### What is required
Return a copy of every line in the records that includes the word "covariance".

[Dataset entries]
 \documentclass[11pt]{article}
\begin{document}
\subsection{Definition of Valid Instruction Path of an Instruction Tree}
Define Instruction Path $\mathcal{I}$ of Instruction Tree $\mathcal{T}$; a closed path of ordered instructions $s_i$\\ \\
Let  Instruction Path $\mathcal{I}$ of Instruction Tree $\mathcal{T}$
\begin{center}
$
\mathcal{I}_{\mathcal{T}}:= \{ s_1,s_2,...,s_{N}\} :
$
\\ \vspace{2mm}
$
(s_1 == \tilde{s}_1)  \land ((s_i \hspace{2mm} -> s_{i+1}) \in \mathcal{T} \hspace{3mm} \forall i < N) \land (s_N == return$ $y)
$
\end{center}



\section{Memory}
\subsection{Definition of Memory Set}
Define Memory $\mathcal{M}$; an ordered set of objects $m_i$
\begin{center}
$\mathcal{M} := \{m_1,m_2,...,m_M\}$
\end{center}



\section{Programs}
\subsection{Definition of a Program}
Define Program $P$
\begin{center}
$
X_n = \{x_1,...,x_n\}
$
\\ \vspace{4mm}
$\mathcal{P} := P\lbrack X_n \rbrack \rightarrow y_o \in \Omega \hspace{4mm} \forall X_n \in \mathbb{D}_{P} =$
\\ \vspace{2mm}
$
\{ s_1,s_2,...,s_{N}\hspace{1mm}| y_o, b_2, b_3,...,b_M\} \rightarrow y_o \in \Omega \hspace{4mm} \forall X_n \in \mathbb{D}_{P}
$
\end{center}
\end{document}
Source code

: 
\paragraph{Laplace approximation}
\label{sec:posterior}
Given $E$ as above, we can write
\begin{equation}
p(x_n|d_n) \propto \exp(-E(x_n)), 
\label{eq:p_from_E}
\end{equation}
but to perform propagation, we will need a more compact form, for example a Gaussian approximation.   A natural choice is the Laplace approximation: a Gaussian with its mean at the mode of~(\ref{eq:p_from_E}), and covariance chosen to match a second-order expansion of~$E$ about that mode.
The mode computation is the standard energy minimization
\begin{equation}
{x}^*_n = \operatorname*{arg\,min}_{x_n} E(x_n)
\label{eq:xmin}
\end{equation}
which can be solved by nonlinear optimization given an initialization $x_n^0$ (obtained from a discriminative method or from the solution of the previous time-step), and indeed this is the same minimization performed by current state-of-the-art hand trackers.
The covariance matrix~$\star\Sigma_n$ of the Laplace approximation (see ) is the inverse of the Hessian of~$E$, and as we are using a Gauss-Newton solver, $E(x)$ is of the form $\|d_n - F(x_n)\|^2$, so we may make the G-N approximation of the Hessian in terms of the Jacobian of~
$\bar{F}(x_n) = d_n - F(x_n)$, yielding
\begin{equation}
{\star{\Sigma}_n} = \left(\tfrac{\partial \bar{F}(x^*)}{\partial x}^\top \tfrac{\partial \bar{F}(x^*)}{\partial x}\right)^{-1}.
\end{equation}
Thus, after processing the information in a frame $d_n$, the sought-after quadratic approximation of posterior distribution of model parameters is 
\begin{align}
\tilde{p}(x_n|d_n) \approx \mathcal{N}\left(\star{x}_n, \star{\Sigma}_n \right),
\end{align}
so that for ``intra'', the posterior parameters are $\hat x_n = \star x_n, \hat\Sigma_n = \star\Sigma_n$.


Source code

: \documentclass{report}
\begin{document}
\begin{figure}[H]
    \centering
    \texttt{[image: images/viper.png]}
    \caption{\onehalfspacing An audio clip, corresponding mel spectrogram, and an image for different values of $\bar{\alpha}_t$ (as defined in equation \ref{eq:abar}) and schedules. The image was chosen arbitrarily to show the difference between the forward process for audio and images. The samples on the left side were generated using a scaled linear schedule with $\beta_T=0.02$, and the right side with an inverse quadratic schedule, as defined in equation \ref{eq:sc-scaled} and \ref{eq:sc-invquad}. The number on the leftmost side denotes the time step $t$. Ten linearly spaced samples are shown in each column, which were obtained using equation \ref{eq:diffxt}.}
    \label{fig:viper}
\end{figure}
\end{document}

### Solution for this task
but to perform propagation, we will need a more compact form, for example a Gaussian approximation.   A natural choice is the Laplace approximation: a Gaussian with its mean at the mode of~(\ref{eq:p_from_E}), and covariance chosen to match a second-order expansion of~$E$ about that mode.
The covariance matrix~$\star\Sigma_n$ of the Laplace approximation (see ) is the inverse of the Hessian of~$E$, and as we are using a Gauss-Newton solver, $E(x)$ is of the form $\|d_n - F(x_n)\|^2$, so we may make the G-N approximation of the Hessian in terms of the Jacobian of~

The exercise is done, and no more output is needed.